Data extract section start
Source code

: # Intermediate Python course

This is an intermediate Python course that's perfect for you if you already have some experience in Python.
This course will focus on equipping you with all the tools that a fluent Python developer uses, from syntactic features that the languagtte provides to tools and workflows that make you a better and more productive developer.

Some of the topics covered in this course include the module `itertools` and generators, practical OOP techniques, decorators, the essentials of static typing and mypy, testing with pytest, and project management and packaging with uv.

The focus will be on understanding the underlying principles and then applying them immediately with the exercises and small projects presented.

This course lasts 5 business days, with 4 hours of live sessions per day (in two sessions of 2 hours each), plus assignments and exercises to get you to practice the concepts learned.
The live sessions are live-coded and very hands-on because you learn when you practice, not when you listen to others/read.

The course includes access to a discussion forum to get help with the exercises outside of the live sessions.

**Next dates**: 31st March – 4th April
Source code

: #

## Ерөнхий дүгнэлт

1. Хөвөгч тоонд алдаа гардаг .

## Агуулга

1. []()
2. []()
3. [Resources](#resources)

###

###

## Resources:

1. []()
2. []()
Data extract section end
Through the line that contains "Some of the", copy the material above exactly, beginning at its first line and including nothing more.

Result below ▸
Source code

: # Intermediate Python course

This is an intermediate Python course that's perfect for you if you already have some experience in Python.
This course will focus on equipping you with all the tools that a fluent Python developer uses, from syntactic features that the languagtte provides to tools and workflows that make you a better and more productive developer.

Some of the topics covered in this course include the module `itertools` and generators, practical OOP techniques, decorators, the essentials of static typing and mypy, testing with pytest, and project management and packaging with uv.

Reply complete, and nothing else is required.